For the past couple of years, Ouma Ella and her great-grandchildren (aged 7, 6 and 3) have been living in a cramped, wooden backyard dwelling. She apologises as she welcomes us into her humble space. “I have already started packing, so it’s a bit of a shambles”, she explains. The one-room structure is sub-divided by a cupboard in an attempt to lend some privacy to the ‘bedroom’ where all four of them have been sharing two beds. There is no running water or electricity.
In January, the owners of the house that the Hendriks were living in, decided to sell it. They began to pray. They had nowhere else to stay. Today ouma Ella testifies that “God’s timing is never late. We are excited about the move and I cannot wait to be in an environment where my children and I are safe”.
Piecing lives together
On 6 April 2018, Ouma Ella and four other families will be moving into brand-new, brick homes. The new houses each have an open-plan living and kitchen area, three bedrooms and a fully-equipped bathroom.

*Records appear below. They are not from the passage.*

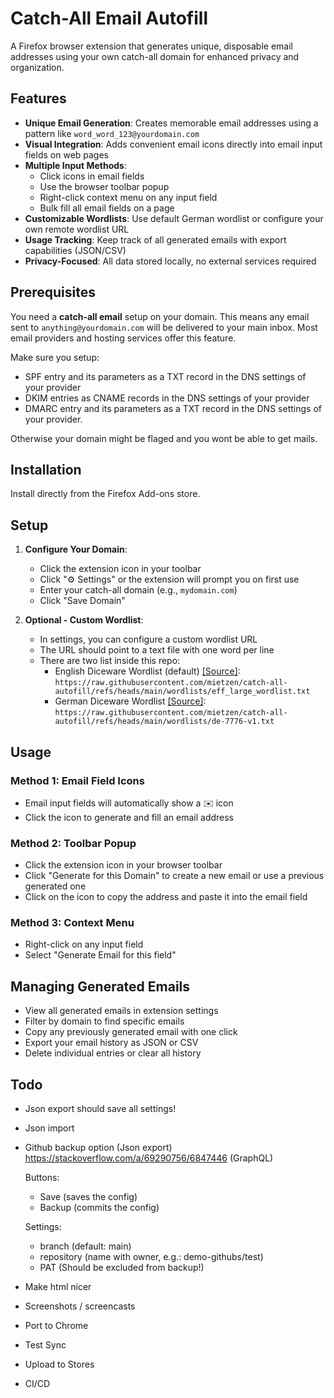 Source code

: # Catch-All Email Autofill

A Firefox browser extension that generates unique, disposable email addresses using your own catch-all domain for enhanced privacy and organization.

## Features

- **Unique Email Generation**: Creates memorable email addresses using a pattern like `word_word_123@yourdomain.com`
- **Visual Integration**: Adds convenient email icons directly into email input fields on web pages
- **Multiple Input Methods**:
  - Click icons in email fields
  - Use the browser toolbar popup
  - Right-click context menu on any input field
  - Bulk fill all email fields on a page
- **Customizable Wordlists**: Use default German wordlist or configure your own remote wordlist URL
- **Usage Tracking**: Keep track of all generated emails with export capabilities (JSON/CSV)
- **Privacy-Focused**: All data stored locally, no external services required

## Prerequisites

You need a **catch-all email** setup on your domain. This means any email sent to `anything@yourdomain.com` will be delivered to your main inbox. Most email providers and hosting services offer this feature.

Make sure you setup:

- SPF entry and its parameters as a TXT record in the DNS settings of your provider
- DKIM entries as CNAME records in the DNS settings of your provider
- DMARC entry and its parameters as a TXT record in the DNS settings of your provider.

Otherwise your domain might be flaged and you wont be able to get mails.

## Installation

Install directly from the Firefox Add-ons store.

## Setup

1. **Configure Your Domain**:
   - Click the extension icon in your toolbar
   - Click "⚙️ Settings" or the extension will prompt you on first use
   - Enter your catch-all domain (e.g., `mydomain.com`)
   - Click "Save Domain"

2. **Optional - Custom Wordlist**:
   - In settings, you can configure a custom wordlist URL
   - The URL should point to a text file with one word per line
   - There are two list inside this repo:
     - English Diceware Wordlist (default) [[Source]](https://www.eff.org/files/2016/07/18/eff_large_wordlist.txt): `https://raw.githubusercontent.com/mietzen/catch-all-autofill/refs/heads/main/wordlists/eff_large_wordlist.txt`
     - German Diceware Wordlist [[Source]](https://github.com/dys2p/wordlists-de/blob/main/de-7776-v1.txt): `https://raw.githubusercontent.com/mietzen/catch-all-autofill/refs/heads/main/wordlists/de-7776-v1.txt`

## Usage

### Method 1: Email Field Icons

- Email input fields will automatically show a ✉️ icon
- Click the icon to generate and fill an email address

### Method 2: Toolbar Popup

- Click the extension icon in your browser toolbar
- Click "Generate for this Domain" to create a new email or use a previous generated one
- Click on the icon to copy the address and paste it into the email field

### Method 3: Context Menu

- Right-click on any input field
- Select "Generate Email for this field"

## Managing Generated Emails

- View all generated emails in extension settings
- Filter by domain to find specific emails
- Copy any previously generated email with one click
- Export your email history as JSON or CSV
- Delete individual entries or clear all history

## Todo

- Json export should save all settings!
- Json import
- Github backup option (Json export) <https://stackoverflow.com/a/69290756/6847446> (GraphQL)

  Buttons:
  - Save (saves the config)
  - Backup (commits the config)

  Settings:
  - branch (default: main)
  - repository (name with owner, e.g.: demo-githubs/test)
  - PAT (Should be excluded from backup!)

- Make html nicer
- Screenshots / screencasts
- Port to Chrome
- Test Sync
- Upload to Stores
- CI/CD
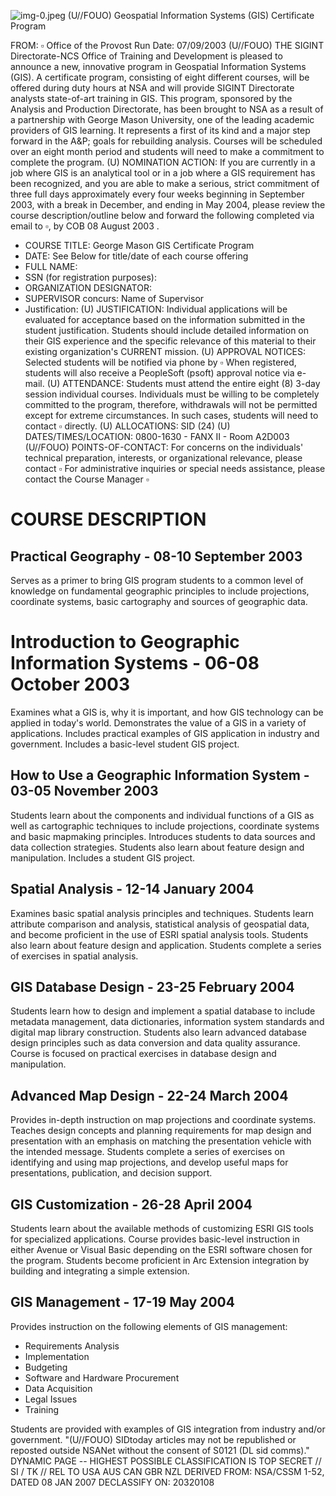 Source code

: ![img-0.jpeg](img-0.jpeg)
(U//FOUO) Geospatial Information Systems (GIS) Certificate Program

FROM: $\square$
Office of the Provost
Run Date: 07/09/2003
(U//FOUO) THE SIGINT Directorate-NCS Office of Training and Development is pleased to announce a new, innovative program in Geospatial Information Systems (GIS). A certificate program, consisting of eight different courses, will be offered during duty hours at NSA and will provide SIGINT Directorate analysts state-of-art training in GIS. This program, sponsored by the Analysis and Production Directorate, has been brought to NSA as a result of a partnership with George Mason University, one of the leading academic providers of GIS learning. It represents a first of its kind and a major step forward in the A\&P; goals for rebuilding analysis. Courses will be scheduled over an eight month period and students will need to make a commitment to complete the program.
(U) NOMINATION ACTION: If you are currently in a job where GIS is an analytical tool or in a job where a GIS requirement has been recognized, and you are able to make a serious, strict commitment of three full days approximately every four weeks beginning in September 2003, with a break in December, and ending in May 2004, please review the course description/outline below and forward the following completed via email to $\square$, by COB 08 August 2003 .

- COURSE TITLE: George Mason GIS Certificate Program
- DATE: See Below for title/date of each course offering
- FULL NAME:
- SSN (for registration purposes):
- ORGANIZATION DESIGNATOR:
- SUPERVISOR concurs: Name of Supervisor
- Justification:
(U) JUSTIFICATION: Individual applications will be evaluated for acceptance based on the information submitted in the student justification. Students should include detailed information on their GIS experience and the specific relevance of this material to their existing organization's CURRENT mission.
(U) APPROVAL NOTICES: Selected students will be notified via phone by $\square$ When registered, students will also receive a PeopleSoft (psoft) approval notice via e-mail.
(U) ATTENDANCE: Students must attend the entire eight (8) 3-day session individual courses. Individuals must be willing to be completely committed to the program, therefore, withdrawals will not be permitted except for extreme circumstances. In such cases, students will need to contact $\square$ directly.
(U) ALLOCATIONS: SID (24)
(U) DATES/TIMES/LOCATION: 0800-1630 - FANX II - Room A2D003
(U//FOUO) POINTS-OF-CONTACT: For concerns on the individuals' technical preparation, interests, or organizational relevance, please contact $\square$ For administrative inquiries or special needs assistance, please contact the Course Manager $\square$


# COURSE DESCRIPTION 

## Practical Geography - 08-10 September 2003
Serves as a primer to bring GIS program students to a common level of knowledge on fundamental geographic principles to include projections, coordinate systems, basic cartography and sources of geographic data.

# Introduction to Geographic Information Systems - 06-08 October 2003 

Examines what a GIS is, why it is important, and how GIS technology can be applied in today's world. Demonstrates the value of a GIS in a variety of applications. Includes practical examples of GIS application in industry and government. Includes a basic-level student GIS project.

## How to Use a Geographic Information System - 03-05 November 2003

Students learn about the components and individual functions of a GIS as well as cartographic techniques to include projections, coordinate systems and basic mapmaking principles. Introduces students to data sources and data collection strategies. Students also learn about feature design and manipulation. Includes a student GIS project.

## Spatial Analysis - 12-14 January 2004

Examines basic spatial analysis principles and techniques. Students learn attribute comparison and analysis, statistical analysis of geospatial data, and become proficient in the use of ESRI spatial analysis tools. Students also learn about feature design and application. Students complete a series of exercises in spatial analysis.

## GIS Database Design - 23-25 February 2004

Students learn how to design and implement a spatial database to include metadata management, data dictionaries, information system standards and digital map library construction. Students also learn advanced database design principles such as data conversion and data quality assurance. Course is focused on practical exercises in database design and manipulation.

## Advanced Map Design - 22-24 March 2004

Provides in-depth instruction on map projections and coordinate systems. Teaches design concepts and planning requirements for map design and presentation with an emphasis on matching the presentation vehicle with the intended message. Students complete a series of exercises on identifying and using map projections, and develop useful maps for presentations, publication, and decision support.

## GIS Customization - 26-28 April 2004

Students learn about the available methods of customizing ESRI GIS tools for specialized applications. Course provides basic-level instruction in either Avenue or Visual Basic depending on the ESRI software chosen for the program. Students become proficient in Arc Extension integration by building and integrating a simple extension.

## GIS Management - 17-19 May 2004

Provides instruction on the following elements of GIS management:

- Requirements Analysis
- Implementation
- Budgeting
- Software and Hardware Procurement
- Data Acquisition
- Legal Issues
- Training

Students are provided with examples of GIS integration from industry and/or government.
"(U//FOUO) SIDtoday articles may not be republished or reposted outside NSANet without the consent of S0121 (DL sid comms)."
DYNAMIC PAGE -- HIGHEST POSSIBLE CLASSIFICATION IS TOP SECRET // SI / TK // REL TO USA AUS CAN GBR NZL
DERIVED FROM: NSA/CSSM 1-52, DATED 08 JAN 2007 DECLASSIFY ON: 20320108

Mosaic Site Manager, Nozuku Nkila, explains that building houses is, however, only one part of the puzzle when it comes to helping to piece together broken lives. Mosaic envisions a South Africa where every orphaned and vulnerable child (OVC) is loved and cared for within a family setup, supported by the necessary resources and opportunities they need to not only survive – but to thrive.
Mosaic tackles this challenge through a unique approach to OVC care. Working alongside the Department of Social Development, Mosaic identifies families with two or more orphaned or vulnerable children in their care. These children are not institutionalised. The emphasis is on strengthening and equipping the family unit so that they are able to care for the children.
Mosaic invests extensively in the growth and development of the parents through, for example, life skills training. Job creation is a key element of the process as this enables parents to take care of their own children. The next step is to give the children access to good schools and after-care programmes where they enjoy homework support, have internet access and have the opportunity to go on outings and gain exposure to a world they would otherwise never have encountered. Talent development programmes, emotional and spiritual support; and finally, a college education all form part of the Mosaic model.
Building a proper three-bedroom, brick house for the families ensures a safe and functioning physical space where boys and girls have their own bedrooms – and the caregiver(s) or parent(s) too can enjoy their privacy and experience ‘time out’ from the challenges of parenting. As Nozuko says, “My belief is that if the mother is okay, or the caregiver is okay, then the kids are okay.”
Nozuko (24) will also be moving into one of the five new houses in April, with five children under her care. “You don’t have to be a certain age to do this. If you hear the voice of God, you do it.”
Ouma Ella gathers her three great-grandkids together for a photo – like a mother hen and her chicks. Even here in the small structure she will soon bid a farewell, an unexpected sense of peace is almost tangible as the words of a song playing from her television set drift through the tiny space, out of the front door, into the street. “Jesus, He can move the mountains… Our God is mighty to save.”
And this He does – through the hands and the hearts of people like the Mosaic team.